A memorable morning for riding too, putting on my leathers and crash-hat for the last time on this trip and concentrating on the mountain road up to the Col du Galibier (2645 m.), firstly through alpages (Alpine pastures). I came round a bend to disturb two marmottes on the road. They froze, I slowed down and they ran off in to the lush grass and fields. I think they were basking on the hot tarmac, understandable behaviour but not a good survival strategy. Onwards up as the road climbed through the familiar phases of the middle mountain, alpages giving way to bare rock or gravel, finally walls of packed snow either side of the tarmac. The weather changed, misty clouds attaching to the peaks of the Écrins to the south, the peaks I’ve now left behind to the north hidden in hazy mist. Mont Blanc massif not showing.

 The road to the Col du Galibier isn’t a fast biking road but it’s spectacular for the views and for the situation. You’re on the frontier of the old kingdom of Savoie (annexed by France after an infamous plebiscite in 1860, ie referendum) and viewing the geological boundary between the Écrins and the Alps. It’s a famous stage on the Tour de France although happily cycle traffic wasn’t the issue it has become on Mont Ventoux.

La Meijie glacier seen from the route to the Col du Galibier

Riding down to the Col du Lauteret (2058 m.) the road passes wild flowers blooming profusely.

Last col, the col du Lauteret

The Col du Lauteret would, on any other trip, be a spectacular destination, the col faces a glacier (the Meije glacier) and is surrounded by many peaks each well over 3000 m.

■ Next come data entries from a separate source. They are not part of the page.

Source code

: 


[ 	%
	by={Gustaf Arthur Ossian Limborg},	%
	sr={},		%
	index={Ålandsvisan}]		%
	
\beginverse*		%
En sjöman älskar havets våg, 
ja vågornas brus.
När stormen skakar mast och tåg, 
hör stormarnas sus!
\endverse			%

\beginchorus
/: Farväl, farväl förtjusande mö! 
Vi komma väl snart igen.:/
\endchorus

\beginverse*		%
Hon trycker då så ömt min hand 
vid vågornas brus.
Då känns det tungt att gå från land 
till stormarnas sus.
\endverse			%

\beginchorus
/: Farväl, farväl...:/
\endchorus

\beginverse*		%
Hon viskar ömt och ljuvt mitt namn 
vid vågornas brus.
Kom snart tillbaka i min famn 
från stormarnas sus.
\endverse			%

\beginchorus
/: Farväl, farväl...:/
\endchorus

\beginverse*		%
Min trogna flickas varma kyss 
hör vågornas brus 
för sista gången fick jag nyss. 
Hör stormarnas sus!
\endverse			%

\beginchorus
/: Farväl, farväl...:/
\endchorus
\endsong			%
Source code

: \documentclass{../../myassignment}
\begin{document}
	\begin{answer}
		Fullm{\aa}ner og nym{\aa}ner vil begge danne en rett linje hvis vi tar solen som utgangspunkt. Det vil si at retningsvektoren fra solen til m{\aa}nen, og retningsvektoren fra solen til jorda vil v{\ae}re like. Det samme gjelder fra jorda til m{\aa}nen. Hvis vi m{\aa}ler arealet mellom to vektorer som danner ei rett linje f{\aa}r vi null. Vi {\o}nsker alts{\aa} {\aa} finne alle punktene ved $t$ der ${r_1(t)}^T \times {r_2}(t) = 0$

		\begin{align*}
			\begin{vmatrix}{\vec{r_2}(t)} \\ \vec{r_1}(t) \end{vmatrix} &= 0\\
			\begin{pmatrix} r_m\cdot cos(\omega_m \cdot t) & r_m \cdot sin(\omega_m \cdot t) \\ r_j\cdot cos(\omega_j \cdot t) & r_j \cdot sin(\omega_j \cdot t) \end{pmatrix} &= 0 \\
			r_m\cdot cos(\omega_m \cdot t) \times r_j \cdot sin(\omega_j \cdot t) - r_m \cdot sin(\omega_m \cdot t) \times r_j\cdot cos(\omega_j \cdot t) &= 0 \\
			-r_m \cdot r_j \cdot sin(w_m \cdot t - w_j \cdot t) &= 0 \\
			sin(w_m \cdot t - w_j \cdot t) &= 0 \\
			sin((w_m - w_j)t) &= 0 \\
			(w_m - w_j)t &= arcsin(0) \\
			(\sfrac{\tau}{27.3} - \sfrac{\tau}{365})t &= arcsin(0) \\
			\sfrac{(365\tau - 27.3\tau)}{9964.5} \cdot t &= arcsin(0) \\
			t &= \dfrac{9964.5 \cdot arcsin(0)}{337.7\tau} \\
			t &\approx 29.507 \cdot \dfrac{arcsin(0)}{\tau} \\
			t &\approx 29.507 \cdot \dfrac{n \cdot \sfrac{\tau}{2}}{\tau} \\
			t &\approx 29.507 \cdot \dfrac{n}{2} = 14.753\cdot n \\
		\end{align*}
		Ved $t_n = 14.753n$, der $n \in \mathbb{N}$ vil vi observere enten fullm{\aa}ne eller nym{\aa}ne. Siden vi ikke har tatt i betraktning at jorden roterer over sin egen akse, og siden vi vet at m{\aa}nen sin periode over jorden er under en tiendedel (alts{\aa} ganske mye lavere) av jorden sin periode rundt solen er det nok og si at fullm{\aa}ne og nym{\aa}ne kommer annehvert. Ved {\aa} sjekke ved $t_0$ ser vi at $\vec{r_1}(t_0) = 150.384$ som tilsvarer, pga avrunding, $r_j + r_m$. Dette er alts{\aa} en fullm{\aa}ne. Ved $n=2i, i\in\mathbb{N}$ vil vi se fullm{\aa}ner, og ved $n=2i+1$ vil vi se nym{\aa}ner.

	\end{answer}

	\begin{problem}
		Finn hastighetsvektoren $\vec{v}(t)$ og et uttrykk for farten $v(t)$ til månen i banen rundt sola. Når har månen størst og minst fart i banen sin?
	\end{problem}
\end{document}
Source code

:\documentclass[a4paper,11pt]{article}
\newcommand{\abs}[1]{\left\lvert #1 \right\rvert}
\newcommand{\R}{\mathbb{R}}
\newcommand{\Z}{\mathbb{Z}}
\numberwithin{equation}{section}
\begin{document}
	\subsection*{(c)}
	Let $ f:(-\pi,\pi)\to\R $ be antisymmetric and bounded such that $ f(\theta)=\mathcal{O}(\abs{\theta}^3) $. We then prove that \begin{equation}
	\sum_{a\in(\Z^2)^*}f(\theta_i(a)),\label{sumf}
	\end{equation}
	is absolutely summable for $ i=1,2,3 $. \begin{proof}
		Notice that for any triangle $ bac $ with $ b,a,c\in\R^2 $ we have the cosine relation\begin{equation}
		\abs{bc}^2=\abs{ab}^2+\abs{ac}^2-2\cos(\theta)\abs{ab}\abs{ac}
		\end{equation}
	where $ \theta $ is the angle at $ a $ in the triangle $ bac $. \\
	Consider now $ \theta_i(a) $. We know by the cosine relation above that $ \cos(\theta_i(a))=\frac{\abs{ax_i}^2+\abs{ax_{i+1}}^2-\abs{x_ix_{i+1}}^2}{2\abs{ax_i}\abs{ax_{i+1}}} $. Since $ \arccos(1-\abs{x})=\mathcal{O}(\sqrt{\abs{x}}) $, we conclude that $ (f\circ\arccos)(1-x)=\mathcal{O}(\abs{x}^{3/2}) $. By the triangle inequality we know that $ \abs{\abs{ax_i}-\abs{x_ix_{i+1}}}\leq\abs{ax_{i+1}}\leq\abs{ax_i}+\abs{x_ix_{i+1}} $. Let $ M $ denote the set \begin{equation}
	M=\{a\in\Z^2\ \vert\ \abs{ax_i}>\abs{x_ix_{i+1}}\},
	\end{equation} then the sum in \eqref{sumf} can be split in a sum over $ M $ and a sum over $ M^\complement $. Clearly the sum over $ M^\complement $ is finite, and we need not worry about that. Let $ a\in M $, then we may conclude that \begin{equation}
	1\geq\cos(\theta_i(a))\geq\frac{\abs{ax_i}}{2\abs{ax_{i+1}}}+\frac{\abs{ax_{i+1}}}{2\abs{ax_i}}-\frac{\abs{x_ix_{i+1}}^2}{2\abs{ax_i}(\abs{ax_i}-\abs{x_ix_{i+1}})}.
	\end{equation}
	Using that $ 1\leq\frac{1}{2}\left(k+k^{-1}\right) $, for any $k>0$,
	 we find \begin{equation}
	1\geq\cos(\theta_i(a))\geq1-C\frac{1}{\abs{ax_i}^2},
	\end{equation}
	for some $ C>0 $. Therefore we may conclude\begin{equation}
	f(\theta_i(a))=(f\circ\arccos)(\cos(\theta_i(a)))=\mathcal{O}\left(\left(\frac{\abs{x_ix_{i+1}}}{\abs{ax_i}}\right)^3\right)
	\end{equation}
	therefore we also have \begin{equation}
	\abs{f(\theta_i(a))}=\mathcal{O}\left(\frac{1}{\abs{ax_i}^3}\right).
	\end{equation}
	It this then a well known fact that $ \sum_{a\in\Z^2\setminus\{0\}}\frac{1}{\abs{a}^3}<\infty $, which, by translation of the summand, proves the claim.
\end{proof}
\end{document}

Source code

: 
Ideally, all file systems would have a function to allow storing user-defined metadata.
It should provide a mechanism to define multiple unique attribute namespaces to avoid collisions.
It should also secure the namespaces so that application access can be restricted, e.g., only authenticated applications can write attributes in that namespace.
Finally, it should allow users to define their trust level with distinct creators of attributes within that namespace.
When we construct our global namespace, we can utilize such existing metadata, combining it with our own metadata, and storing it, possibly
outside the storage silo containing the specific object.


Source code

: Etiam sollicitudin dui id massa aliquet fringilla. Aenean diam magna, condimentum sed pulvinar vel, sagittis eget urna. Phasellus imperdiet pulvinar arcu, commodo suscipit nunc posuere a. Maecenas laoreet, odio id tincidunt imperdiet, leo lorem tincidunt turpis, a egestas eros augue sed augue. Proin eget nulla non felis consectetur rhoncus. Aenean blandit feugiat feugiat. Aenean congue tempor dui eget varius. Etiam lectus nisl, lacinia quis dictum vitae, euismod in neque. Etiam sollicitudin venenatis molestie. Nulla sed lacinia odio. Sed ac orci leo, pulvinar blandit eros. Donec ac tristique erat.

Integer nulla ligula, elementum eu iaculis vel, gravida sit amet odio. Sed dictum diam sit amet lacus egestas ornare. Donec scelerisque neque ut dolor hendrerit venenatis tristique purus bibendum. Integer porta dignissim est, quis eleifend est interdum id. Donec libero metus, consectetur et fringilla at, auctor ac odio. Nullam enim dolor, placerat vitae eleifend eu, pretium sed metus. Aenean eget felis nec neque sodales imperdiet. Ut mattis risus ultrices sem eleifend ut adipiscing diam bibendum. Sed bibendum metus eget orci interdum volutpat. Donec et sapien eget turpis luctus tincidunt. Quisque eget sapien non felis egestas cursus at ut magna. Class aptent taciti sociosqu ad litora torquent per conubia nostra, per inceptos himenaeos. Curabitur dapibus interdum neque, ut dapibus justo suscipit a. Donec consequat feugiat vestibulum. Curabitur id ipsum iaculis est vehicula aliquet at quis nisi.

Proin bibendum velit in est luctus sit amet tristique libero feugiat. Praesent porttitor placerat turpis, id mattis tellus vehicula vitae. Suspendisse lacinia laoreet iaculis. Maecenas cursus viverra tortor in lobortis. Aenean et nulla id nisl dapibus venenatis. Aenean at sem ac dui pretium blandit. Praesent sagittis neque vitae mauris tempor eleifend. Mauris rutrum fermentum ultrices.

But it’s at only just over two thousand metres altitude, the last pass of my trip this time and so it seemed just-so! A pause for a coffee and then the fast long ride down the valley of the river Durance from Briançon, across the bridge spanning the Lac du Serre-Poncon and past Chorges where the GLME 2012 summer camp was based.

Sheltering in the shade on the banks of the lac du Serre-Ponçcon

Suddenly the mountains are no longer tipped with snow and then the valley I am riding down is no longer closed at the end but is open to blue sky. The breeze from the ventilator on the speed bump on the back of my leathers becomes no longer cool but hot like a hair drier: I am back in Provence.

Roughly 1750 km., six nights out. It wasn’t the trip to the Eastern Alps I had been hoping for but I didn’t get soaked and I did see the mountains. I managed to make a highly memorable trip making the fullest use possible of the weather.